Special Counsel Robert Mueller’s team found no evidence of a conspiracy between Russia and the Trump campaign to rig the 2016 presidential election.
But legal experts said Thursday that the highly anticipated Mueller report doesn’t shut the door on the question of whether President Trump obstructed the special counsel’s investigation into Russian meddling.
“[I]f we had confidence after a thorough investigation of the facts that the President clearly did not commit obstruction of justice, we would so state. Based on the facts and the applicable legal standards, however, we are unable to reach that judgment. The evidence we obtained about the President’s actions and intent presents difficult issues that prevent us from conclusively determining that no criminal conduct occurred. Accordingly, while this report does not conclude that the President committed a crime, it also does not exonerate him.”

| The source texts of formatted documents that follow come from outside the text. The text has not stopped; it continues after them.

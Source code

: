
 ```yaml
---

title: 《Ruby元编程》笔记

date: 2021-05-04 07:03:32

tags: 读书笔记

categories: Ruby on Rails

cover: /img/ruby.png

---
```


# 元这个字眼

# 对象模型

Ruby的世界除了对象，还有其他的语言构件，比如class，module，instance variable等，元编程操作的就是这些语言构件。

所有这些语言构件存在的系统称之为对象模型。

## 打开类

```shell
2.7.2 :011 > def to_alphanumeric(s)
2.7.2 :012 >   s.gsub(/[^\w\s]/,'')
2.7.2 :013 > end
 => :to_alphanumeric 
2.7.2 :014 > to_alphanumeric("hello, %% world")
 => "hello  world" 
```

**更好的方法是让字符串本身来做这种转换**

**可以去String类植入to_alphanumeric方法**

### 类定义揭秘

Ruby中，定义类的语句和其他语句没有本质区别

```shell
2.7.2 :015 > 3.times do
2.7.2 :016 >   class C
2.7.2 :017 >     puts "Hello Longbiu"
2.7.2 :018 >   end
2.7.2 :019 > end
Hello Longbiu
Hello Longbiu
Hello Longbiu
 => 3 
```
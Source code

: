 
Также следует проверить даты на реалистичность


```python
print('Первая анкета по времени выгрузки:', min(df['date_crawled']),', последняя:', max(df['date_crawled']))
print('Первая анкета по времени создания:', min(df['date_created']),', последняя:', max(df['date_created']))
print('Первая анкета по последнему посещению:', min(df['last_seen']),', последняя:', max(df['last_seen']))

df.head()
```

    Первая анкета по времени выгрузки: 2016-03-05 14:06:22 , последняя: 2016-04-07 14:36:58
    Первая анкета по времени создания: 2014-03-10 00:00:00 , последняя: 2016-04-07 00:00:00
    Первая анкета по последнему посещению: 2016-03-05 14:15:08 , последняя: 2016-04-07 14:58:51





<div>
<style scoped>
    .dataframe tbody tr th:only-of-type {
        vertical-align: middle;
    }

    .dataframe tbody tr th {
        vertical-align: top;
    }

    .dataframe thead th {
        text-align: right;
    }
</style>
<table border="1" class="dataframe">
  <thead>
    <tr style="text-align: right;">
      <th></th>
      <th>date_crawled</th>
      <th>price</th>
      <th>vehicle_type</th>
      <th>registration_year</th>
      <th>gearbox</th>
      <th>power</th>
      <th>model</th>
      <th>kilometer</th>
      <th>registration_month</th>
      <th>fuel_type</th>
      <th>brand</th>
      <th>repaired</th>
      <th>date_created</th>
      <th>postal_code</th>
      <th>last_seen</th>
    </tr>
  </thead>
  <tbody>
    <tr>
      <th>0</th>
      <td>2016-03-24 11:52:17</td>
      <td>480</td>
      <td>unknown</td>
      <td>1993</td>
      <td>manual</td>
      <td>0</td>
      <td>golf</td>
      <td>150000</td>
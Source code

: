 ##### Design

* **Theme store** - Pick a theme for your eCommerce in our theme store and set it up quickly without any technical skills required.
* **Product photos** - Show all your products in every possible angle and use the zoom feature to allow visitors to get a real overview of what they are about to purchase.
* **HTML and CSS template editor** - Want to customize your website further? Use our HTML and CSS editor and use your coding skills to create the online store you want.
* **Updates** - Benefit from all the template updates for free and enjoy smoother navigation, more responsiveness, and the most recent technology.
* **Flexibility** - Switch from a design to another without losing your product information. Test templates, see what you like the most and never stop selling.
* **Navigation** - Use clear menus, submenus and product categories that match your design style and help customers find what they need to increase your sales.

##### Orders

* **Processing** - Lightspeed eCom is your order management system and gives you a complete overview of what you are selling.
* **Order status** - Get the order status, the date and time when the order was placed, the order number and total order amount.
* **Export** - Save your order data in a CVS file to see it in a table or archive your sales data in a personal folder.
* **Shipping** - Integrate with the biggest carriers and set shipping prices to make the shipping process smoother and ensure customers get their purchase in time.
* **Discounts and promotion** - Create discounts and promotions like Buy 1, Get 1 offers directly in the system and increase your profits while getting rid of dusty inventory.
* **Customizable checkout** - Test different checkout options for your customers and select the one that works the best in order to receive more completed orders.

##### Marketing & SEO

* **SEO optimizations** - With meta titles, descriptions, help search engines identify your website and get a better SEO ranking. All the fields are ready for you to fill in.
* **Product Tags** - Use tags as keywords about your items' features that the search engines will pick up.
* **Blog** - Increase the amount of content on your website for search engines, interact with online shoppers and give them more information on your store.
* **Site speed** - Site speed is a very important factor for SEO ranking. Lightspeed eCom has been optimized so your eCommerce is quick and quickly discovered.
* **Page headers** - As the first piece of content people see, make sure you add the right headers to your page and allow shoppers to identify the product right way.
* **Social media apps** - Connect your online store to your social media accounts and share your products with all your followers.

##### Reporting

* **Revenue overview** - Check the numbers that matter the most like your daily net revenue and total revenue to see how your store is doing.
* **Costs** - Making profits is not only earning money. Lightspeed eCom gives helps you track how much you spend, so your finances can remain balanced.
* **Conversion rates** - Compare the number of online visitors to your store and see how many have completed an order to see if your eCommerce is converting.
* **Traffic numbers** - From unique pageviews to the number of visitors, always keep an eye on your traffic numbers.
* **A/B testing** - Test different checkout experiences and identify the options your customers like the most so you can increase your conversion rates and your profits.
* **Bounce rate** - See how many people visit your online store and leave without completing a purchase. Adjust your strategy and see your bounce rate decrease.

Nancy Gertner, a retired federal judge who teaches at Harvard Law School, noted in an e-mail that the federal obstruction law covers a wide array of actions.
“The statute talks not only about actual obstruction but also endeavor to obstruct,” Gertner wrote in an e-mail. “The report suggests that Trump ‘endeavored’ to obstruct but those around him would not comply. And ‘endeavor’ has to come with a corrupt intent. The AG seems to think that if Trump was not conspiring with the Russians, there was no corrupt intent. But the purpose of his attempted obstruction didn’t have to be to stop a Russian conspiracy investigation.”
Gertner added that corrupt intent is “not well defined. It means an improper motive of accomplishing an unlawful result. He could try to stop the investigation because a) it delegitimized his election, b) it embarrassed him and his family; c) he didn’t want to expose family members. In fact, in my view, Barr’s characterization — that the president was angry and frustrated by what he saw as an illegitimate investigation when it was entirely legitimate given the facts known — could amount to corrupt intent.”
Monique D. Pressley, a prominent attorney and legal commentator based in Washington D.C., said via e-mail that the report leaves the door open for further inquiry.
“Though the report offers many incidents of possible obstruction and specifically does not rule out the president’s culpability . . . Mueller’s team declined to do the deeper dive necessary to answer and analyze fundamental questions [regarding] the President’s intent that would be necessary to bring charges,” said Pressley, whose former clients have included Bill Cosby. “They stated plainly their rationale—they intended to follow DOJ guidance [regarding] not charging a sitting President with a crime, so it would have been a wasted exercise to go further. However, they also—with intention—analyzed the law regarding Congress’ ability to charge POTUS with obstruction and left a road map for them to do so, were the members so inclined.”
Mark J. Geragos, a well-known defense lawyer in Los Angeles whose former clients have included Susan McDougal, a key figure in the Whitewater investigation whom Bill Clinton pardoned, had a slightly different take on the Mueller report.
“I wouldn’t characterize it as a road map as much as . . . spotting and identifying the problems with bringing an action,” Geragos said in an e-mail.
He described the report as “a very nuanced and measured constitutional legal analysis. It properly balances the Separation of powers and the Special Counsel mandate.”
Trump, for his part, said during an address Thursday at the Wounded Warrior Project Soldier Ride, “This should never happen to another President again,” according to a White House transcript. “This hoax — it should never happen to another President again. Thank you.”
He also tweeted, “No Collusion - No Obstruction!”
That view was seconded Thursday by Tom Fitton, president of Judicial Watch, a conservative advocacy group.
“Reading it now!” Fitton tweeted about the Mueller Report. “Based on initial review — looks dishonest.”